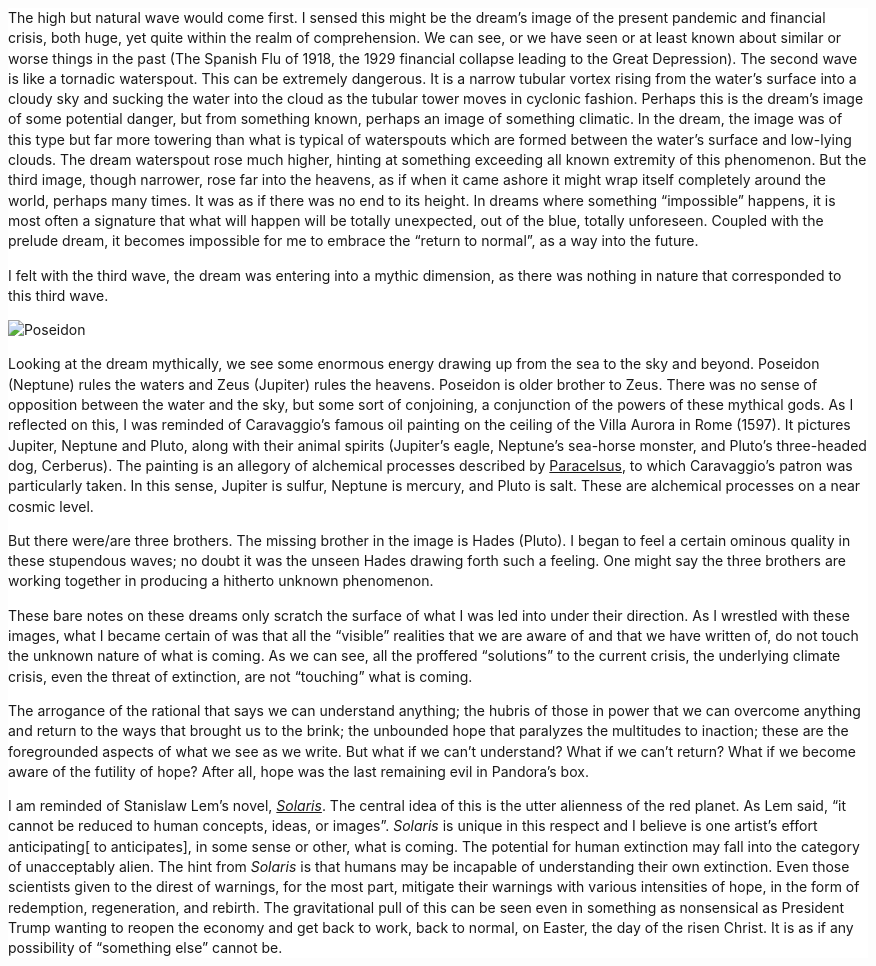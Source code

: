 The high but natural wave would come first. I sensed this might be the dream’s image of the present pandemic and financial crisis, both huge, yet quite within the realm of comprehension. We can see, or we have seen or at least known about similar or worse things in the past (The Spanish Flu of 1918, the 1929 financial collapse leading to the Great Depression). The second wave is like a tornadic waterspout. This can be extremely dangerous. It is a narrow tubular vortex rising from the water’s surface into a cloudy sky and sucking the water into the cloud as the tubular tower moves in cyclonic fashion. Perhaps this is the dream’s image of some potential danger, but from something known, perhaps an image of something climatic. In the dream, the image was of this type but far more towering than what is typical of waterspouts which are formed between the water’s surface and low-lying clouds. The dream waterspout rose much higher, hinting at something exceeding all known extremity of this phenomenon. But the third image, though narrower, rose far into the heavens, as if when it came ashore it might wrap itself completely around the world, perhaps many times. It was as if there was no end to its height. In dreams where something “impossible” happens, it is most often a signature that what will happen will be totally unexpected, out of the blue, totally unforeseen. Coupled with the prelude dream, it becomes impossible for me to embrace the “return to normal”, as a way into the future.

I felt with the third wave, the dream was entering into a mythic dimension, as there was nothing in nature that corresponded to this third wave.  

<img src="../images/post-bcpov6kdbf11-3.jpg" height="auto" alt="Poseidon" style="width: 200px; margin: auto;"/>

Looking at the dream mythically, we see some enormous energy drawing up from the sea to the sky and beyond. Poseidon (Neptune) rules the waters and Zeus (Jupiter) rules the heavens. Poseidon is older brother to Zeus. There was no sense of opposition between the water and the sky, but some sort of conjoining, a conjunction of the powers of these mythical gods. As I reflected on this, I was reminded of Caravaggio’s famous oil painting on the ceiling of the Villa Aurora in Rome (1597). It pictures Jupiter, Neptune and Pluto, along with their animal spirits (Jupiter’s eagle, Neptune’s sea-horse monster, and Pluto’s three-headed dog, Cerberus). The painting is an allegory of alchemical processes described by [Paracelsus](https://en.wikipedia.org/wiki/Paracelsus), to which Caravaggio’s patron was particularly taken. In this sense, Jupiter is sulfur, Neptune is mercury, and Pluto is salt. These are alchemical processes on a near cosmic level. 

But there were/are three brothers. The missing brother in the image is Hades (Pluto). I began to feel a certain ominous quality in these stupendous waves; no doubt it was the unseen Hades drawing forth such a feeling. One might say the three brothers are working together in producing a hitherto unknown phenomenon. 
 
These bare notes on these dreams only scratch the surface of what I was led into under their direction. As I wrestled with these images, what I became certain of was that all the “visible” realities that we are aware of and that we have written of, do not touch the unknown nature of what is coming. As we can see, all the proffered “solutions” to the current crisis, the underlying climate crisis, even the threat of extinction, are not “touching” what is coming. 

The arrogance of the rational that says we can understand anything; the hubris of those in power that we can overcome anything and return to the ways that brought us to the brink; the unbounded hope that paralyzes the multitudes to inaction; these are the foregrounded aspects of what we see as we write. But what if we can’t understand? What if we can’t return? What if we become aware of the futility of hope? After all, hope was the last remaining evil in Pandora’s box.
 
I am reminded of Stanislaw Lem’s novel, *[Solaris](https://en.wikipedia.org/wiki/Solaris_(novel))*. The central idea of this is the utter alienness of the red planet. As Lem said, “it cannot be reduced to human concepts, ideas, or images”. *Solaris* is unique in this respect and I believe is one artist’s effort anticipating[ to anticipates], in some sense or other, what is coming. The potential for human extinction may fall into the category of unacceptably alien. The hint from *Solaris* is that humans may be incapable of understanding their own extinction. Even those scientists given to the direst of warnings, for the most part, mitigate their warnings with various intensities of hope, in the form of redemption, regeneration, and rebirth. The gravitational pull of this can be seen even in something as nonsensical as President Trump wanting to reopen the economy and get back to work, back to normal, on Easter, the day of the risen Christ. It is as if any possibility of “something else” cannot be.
----
Every line above goes into the copy unchanged; the pictures do not.

Source code

: The high but natural wave would come first. I sensed this might be the dream’s image of the present pandemic and financial crisis, both huge, yet quite within the realm of comprehension. We can see, or we have seen or at least known about similar or worse things in the past (The Spanish Flu of 1918, the 1929 financial collapse leading to the Great Depression). The second wave is like a tornadic waterspout. This can be extremely dangerous. It is a narrow tubular vortex rising from the water’s surface into a cloudy sky and sucking the water into the cloud as the tubular tower moves in cyclonic fashion. Perhaps this is the dream’s image of some potential danger, but from something known, perhaps an image of something climatic. In the dream, the image was of this type but far more towering than what is typical of waterspouts which are formed between the water’s surface and low-lying clouds. The dream waterspout rose much higher, hinting at something exceeding all known extremity of this phenomenon. But the third image, though narrower, rose far into the heavens, as if when it came ashore it might wrap itself completely around the world, perhaps many times. It was as if there was no end to its height. In dreams where something “impossible” happens, it is most often a signature that what will happen will be totally unexpected, out of the blue, totally unforeseen. Coupled with the prelude dream, it becomes impossible for me to embrace the “return to normal”, as a way into the future.

I felt with the third wave, the dream was entering into a mythic dimension, as there was nothing in nature that corresponded to this third wave.  

<img src="../images/post-bcpov6kdbf11-3.jpg" height="auto" alt="Poseidon" style="width: 200px; margin: auto;"/>

Looking at the dream mythically, we see some enormous energy drawing up from the sea to the sky and beyond. Poseidon (Neptune) rules the waters and Zeus (Jupiter) rules the heavens. Poseidon is older brother to Zeus. There was no sense of opposition between the water and the sky, but some sort of conjoining, a conjunction of the powers of these mythical gods. As I reflected on this, I was reminded of Caravaggio’s famous oil painting on the ceiling of the Villa Aurora in Rome (1597). It pictures Jupiter, Neptune and Pluto, along with their animal spirits (Jupiter’s eagle, Neptune’s sea-horse monster, and Pluto’s three-headed dog, Cerberus). The painting is an allegory of alchemical processes described by [Paracelsus](https://en.wikipedia.org/wiki/Paracelsus), to which Caravaggio’s patron was particularly taken. In this sense, Jupiter is sulfur, Neptune is mercury, and Pluto is salt. These are alchemical processes on a near cosmic level. 

But there were/are three brothers. The missing brother in the image is Hades (Pluto). I began to feel a certain ominous quality in these stupendous waves; no doubt it was the unseen Hades drawing forth such a feeling. One might say the three brothers are working together in producing a hitherto unknown phenomenon. 
 
These bare notes on these dreams only scratch the surface of what I was led into under their direction. As I wrestled with these images, what I became certain of was that all the “visible” realities that we are aware of and that we have written of, do not touch the unknown nature of what is coming. As we can see, all the proffered “solutions” to the current crisis, the underlying climate crisis, even the threat of extinction, are not “touching” what is coming. 

The arrogance of the rational that says we can understand anything; the hubris of those in power that we can overcome anything and return to the ways that brought us to the brink; the unbounded hope that paralyzes the multitudes to inaction; these are the foregrounded aspects of what we see as we write. But what if we can’t understand? What if we can’t return? What if we become aware of the futility of hope? After all, hope was the last remaining evil in Pandora’s box.
 
I am reminded of Stanislaw Lem’s novel, *[Solaris](https://en.wikipedia.org/wiki/Solaris_(novel))*. The central idea of this is the utter alienness of the red planet. As Lem said, “it cannot be reduced to human concepts, ideas, or images”. *Solaris* is unique in this respect and I believe is one artist’s effort anticipating[ to anticipates], in some sense or other, what is coming. The potential for human extinction may fall into the category of unacceptably alien. The hint from *Solaris* is that humans may be incapable of understanding their own extinction. Even those scientists given to the direst of warnings, for the most part, mitigate their warnings with various intensities of hope, in the form of redemption, regeneration, and rebirth. The gravitational pull of this can be seen even in something as nonsensical as President Trump wanting to reopen the economy and get back to work, back to normal, on Easter, the day of the risen Christ. It is as if any possibility of “something else” cannot be.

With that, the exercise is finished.